Читаем История инквизиции полностью

Оставалось решить судьбу Моле и других высших членов ордена, суд над которыми Климент оставил за собой лично; мы знаем, что таким приемом ему удалось вдохнуть им эгоистические надежды и добиться того, что они оставили своих братьев. Достигнув этой дели, Папа, по-видимому, забыл о томившихся в ужасном заточении; только 22 декабря 1313 г. назначил он комиссию из трех кардиналов, Арно де С.-Сабина, Николая де С.-Евсевия и Арнальдо де C.-Приска, рассмотреть их дело и вынести или осуждение, или наложение епитимии, сообразной с их преступлениями, а также назначить им из доходов ордена такую пенсию, которую эти прелаты найдут соответствующей. Кардиналы отложили свой суд до 19 марта 1314 г.; в этот день на эшафоте, выстроенном перед собором Богоматери, заняли места Моле, магистр Нормандии Жофруа де Шарне, визитор Франции Гуго де Перо и магистр Аквитании Годфруа де Гонвиль, извлеченные из темниц, где они томились почти целых семь лет, чтобы выслушать приговор, вынесенный кардиналами совместно с санским архиепископом и разными прелатами. Сообразно с теми преступлениями, в которых сознались обвиняемые, на них строго, согласно с законами, была наложена епитимия в виде пожизненного тюремного заключения.

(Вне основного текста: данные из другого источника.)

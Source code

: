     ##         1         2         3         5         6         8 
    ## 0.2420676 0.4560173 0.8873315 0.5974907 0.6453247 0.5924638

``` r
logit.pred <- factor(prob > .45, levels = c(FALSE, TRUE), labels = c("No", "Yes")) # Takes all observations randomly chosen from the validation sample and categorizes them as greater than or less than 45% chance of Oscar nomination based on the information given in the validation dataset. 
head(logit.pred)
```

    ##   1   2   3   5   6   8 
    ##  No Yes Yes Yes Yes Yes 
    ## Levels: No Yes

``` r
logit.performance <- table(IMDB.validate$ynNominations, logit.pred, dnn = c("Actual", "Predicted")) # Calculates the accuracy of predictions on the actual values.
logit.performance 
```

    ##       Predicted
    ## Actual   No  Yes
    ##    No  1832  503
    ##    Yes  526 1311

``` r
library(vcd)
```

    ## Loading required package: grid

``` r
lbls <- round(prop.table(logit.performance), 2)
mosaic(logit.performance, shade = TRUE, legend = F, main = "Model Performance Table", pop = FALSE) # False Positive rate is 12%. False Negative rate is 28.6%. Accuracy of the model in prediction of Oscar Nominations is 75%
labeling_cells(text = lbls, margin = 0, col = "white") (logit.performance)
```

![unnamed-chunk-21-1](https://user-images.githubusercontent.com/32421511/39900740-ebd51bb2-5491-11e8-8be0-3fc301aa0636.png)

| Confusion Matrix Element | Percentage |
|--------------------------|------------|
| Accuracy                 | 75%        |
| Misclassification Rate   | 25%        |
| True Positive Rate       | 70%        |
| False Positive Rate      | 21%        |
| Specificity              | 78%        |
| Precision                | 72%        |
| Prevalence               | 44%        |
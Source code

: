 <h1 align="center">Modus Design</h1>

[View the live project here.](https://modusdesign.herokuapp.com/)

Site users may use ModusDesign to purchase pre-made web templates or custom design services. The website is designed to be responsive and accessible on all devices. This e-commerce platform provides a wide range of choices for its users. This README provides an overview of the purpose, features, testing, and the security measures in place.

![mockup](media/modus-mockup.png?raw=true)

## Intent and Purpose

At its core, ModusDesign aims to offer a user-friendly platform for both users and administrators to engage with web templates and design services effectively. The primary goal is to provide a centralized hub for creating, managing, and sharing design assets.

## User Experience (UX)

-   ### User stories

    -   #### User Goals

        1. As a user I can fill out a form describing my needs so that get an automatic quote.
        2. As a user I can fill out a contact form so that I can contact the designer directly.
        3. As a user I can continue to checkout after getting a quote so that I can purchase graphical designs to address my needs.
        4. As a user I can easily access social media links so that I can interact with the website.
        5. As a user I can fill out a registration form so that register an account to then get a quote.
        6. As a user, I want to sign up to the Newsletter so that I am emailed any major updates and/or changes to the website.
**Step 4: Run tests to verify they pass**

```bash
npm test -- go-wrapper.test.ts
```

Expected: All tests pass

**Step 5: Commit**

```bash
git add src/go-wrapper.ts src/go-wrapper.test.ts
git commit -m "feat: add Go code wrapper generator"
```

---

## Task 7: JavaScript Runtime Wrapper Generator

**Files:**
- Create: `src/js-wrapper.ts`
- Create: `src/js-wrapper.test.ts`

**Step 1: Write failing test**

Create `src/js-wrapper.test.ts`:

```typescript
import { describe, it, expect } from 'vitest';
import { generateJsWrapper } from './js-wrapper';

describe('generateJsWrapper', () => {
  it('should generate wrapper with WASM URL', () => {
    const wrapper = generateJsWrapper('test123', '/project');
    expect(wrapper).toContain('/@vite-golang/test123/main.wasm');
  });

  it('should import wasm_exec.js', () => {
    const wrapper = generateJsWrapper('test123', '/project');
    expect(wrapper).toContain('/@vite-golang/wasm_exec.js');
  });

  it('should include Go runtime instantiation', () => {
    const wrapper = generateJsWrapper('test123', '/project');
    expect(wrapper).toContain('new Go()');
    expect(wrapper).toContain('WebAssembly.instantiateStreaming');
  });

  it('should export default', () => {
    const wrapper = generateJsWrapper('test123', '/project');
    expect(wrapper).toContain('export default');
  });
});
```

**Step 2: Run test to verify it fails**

Дело считали уже оконченным, когда вдруг, к великому неудовольствию прелатов и к великому удивлению толпы, поднялись Моле и Жофруа де Шарне и заявили, что они совершили не те преступления, в которых их обвиняли, а позорную измену своему ордену, чтобы спасти свои собственные головы. Орден был чист и свят; обвинения, возведенные на него, – ложь, их признания также ложны. Не медля ни минуты, кардиналы выдали обоих дерзких парижскому прево и пошли совещаться. Затруднение их продолжалось недолго. Узнав об этом, Филипп пришел в страшную ярость.

Короткое совещание его совета решило дело. Каноны предписывали сжигать еретиков-рецидивистов без всякого процесса; рецидив был ясен, и поэтому нечего было ждать, чтобы папская комиссия вынесла формальный приговор.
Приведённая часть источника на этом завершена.